Monday January 17, 2011
From The New York Times
Houston’s Jazz Stars, Celebrated in TriBeCa
By: Ben Ratliff
In music circles, around the turn of the new century, the phrase “from Houston” started to mean something by consensus. Not just in hip-hop and R&B — that was the time of Swishahouse Records, DJ Screw, UGK and Destiny’s Child — but, strangely enough, in jazz.
Beginning at that time Jason Moran, the pianist from Houston’s Third Ward who’d moved to New York in 1993, was getting around all kinds of normative ideas about jazz style and repertory, but he didn’t isolate himself from the jazz tradition. He swiped inspiration from all over the place — visual art, film, the music of spoken conversation in foreign languages — but also played with Greg Osby and Sam Rivers and Charles Lloyd and Wayne Shorter. He was having it both ways. If asked what formed him, he’d talk about his teachers, and that would lead him to talk about Houston and the school he attended for three years there: the High School for the Performing and Visual Arts.
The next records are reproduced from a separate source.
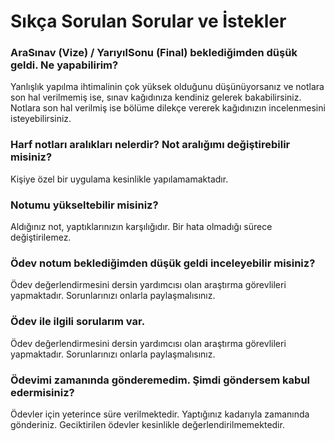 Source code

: 
# Sıkça Sorulan Sorular ve İstekler

### AraSınav (Vize) / YarıyılSonu (Final) beklediğimden düşük geldi. Ne yapabilirim?
Yanlışlık yapılma ihtimalinin çok yüksek olduğunu düşünüyorsanız ve notlara son hal verilmemiş ise, sınav kağıdınıza kendiniz gelerek bakabilirsiniz. Notlara son hal verilmiş ise bölüme dilekçe vererek kağıdınızın incelenmesini isteyebilirsiniz.


### Harf notları aralıkları nelerdir? Not aralığımı değiştirebilir misiniz?

Kişiye özel bir uygulama kesinlikle yapılamamaktadır.


### Notumu yükseltebilir misiniz?

Aldığınız not, yaptıklarınızın karşılığıdır. Bir hata olmadığı sürece değiştirilemez.


### Ödev notum beklediğimden düşük geldi inceleyebilir misiniz?

Ödev değerlendirmesini dersin yardımcısı olan araştırma görevlileri yapmaktadır. Sorunlarınızı onlarla paylaşmalısınız.


### Ödev ile ilgili sorularım var.

Ödev değerlendirmesini dersin yardımcısı olan araştırma görevlileri yapmaktadır. Sorunlarınızı onlarla paylaşmalısınız.


### Ödevimi zamanında gönderemedim. Şimdi göndersem kabul edermisiniz?

Ödevler için yeterince süre verilmektedir. Yaptığınız kadarıyla zamanında gönderiniz. Geciktirilen ödevler kesinlikle değerlendirilmemektedir.
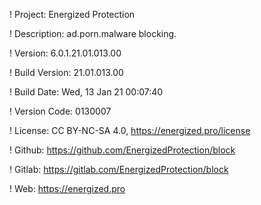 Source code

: ! Project: Energized Protection

! Description: ad.porn.malware blocking.

! Version: 6.0.1.21.01.013.00

! Build Version: 21.01.013.00

! Build Date: Wed, 13 Jan 21 00:07:40

! Version Code: 0130007

! License: CC BY-NC-SA 4.0, https://energized.pro/license

! Github: https://github.com/EnergizedProtection/block

! Gitlab: https://gitlab.com/EnergizedProtection/block


! Web: https://energized.pro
Then, in a steady rollout, you noticed other young musicians from that same school, most of whom had studied with the same teacher, Robert Morgan. The drummers Eric Harland, Kendrick Scott, Chris Dave and Jamire Williams. The trombonist Corey King. The guitarist Mike Moreno. The pianists Robert Glasper and Helen Sung. The trumpeters Leron Thomas and Brandon Lee. The bassists Burniss Earl Travis and Mark Kelley and Marcos Varela. If you looked a little beyond jazz, you saw Josh Mease and Alan Hampton, putting crazy chord sequences into something like folk-pop, and Bryan-Michael Cox, who was writing and producing for R&B stars.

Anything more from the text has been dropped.